The chimeric VSV-SARS-CoV-2 virus expressing GFP was kindly provided by Dr. Sean Whelan. The virus is decorated with SARS-CoV-2 S protein in place of its native glycoprotein (G)19. For VSV-SARS-CoV-2 infection, MA104 cells were seeded 24 hours before the infection at a confluency of 70% in a 96-well plate. VSV-SARS-CoV-2 virus and varying amounts (as indicated in each figure, e.g., 16 nM, 32 nM, 62.5 nM, 100 nM, 125 nM, 250 nM, 500 nM, and 1 µM) of the FXa-Fc fusion protein were co-incubated at 37°C for 1 hour and then added to the cells. For assessing the effect of FXa inhibitors, FXa protein was preincubated with or without 50 µg/ml rivaroxaban or fondaparinux for 1 hour at room temperature. Infectivity was assessed by detecting GFP fluorescence using a Zeiss fluorescence microscope (AXIO observer 7) and/or determined by the percentage of GFP(+) cells analyzed with a Fortessa X20 flow cytometer (BD Biosciences) at 16, 24, 36, and 48 hours post infection (hpi). For determination of virus production, Vero cells were pre-seeded for 24 hours and infected with supernatants collected from MA104 cells infected with VSV-SARS-CoV-2 at 24 or 48 hpi. The supernatants were diluted 5-fold before the viral production assay.

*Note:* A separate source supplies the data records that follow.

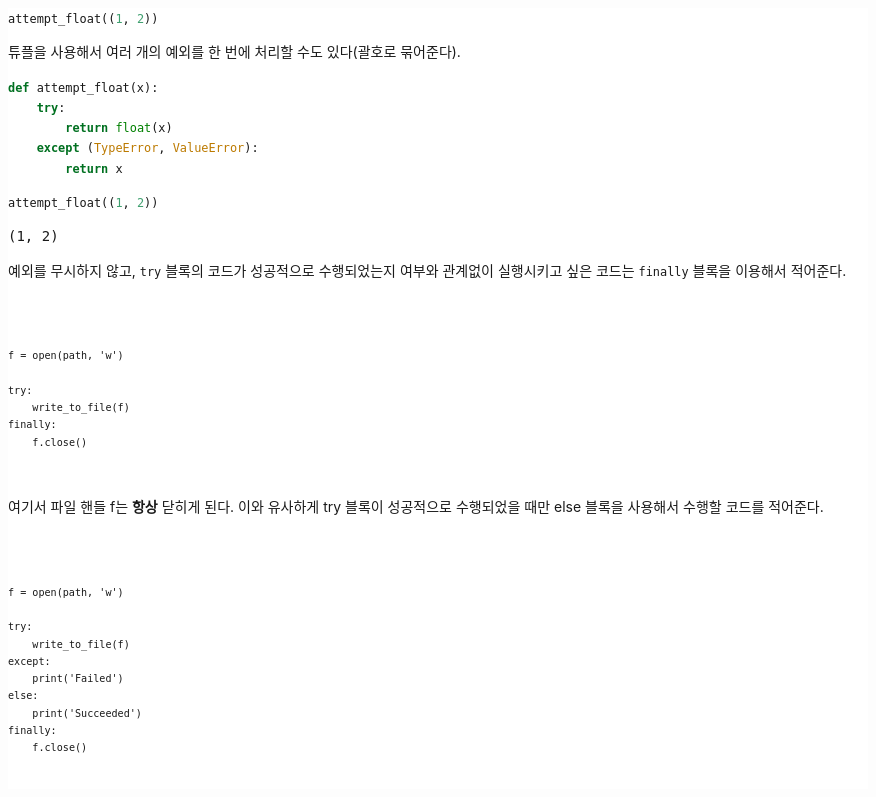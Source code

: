 
```python
attempt_float((1, 2))
```

튜플을 사용해서 여러 개의 예외를 한 번에 처리할 수도 있다(괄호로 묶어준다).



```python
def attempt_float(x):
    try:
        return float(x)
    except (TypeError, ValueError):
        return x
```


```python
attempt_float((1, 2))
```

<pre>
(1, 2)
</pre>
예외를 무시하지 않고, `try` 블록의 코드가 성공적으로 수행되었는지 여부와 관계없이 실행시키고 싶은 코드는 `finally` 블록을 이용해서 적어준다.


<code>

    f = open(path, 'w')

    try:
        write_to_file(f)
    finally:
        f.close()

</code>


여기서 파일 핸들 f는 <strong>항상</strong> 닫히게 된다. 이와 유사하게 try 블록이 성공적으로 수행되었을 때만 else 블록을 사용해서 수행할 코드를 적어준다.

<code>

    f = open(path, 'w') 

    try:
        write_to_file(f)
    except:
        print('Failed')
    else:
        print('Succeeded')
    finally:
        f.close()

</code>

Generation and purification of FXa-Fc

CHO cells were transduced with a pCDH lentiviral vector expressing FXa to produce the FXa-Fc fusion protein for functionality assays. For this purpose, FXa fused with human IgG4 was reconstructed and inserted into the pCDH vector66. mCherry was co-expressed with FXa for FACS-sorting to purify transduced cells using a FACS Aria II cell sorter (BD Biosciences, San Jose, CA, USA). Conditional supernatants from lentivirus-infected CHO cells sorted by FACS were used to purify the FXa-Fc fusion protein on a protein G column (89927, Thermo Fisher). For in vivo testing, FXa-Fc fusion protein from the column was desalted using fast protein liquid chromatography (FPLC).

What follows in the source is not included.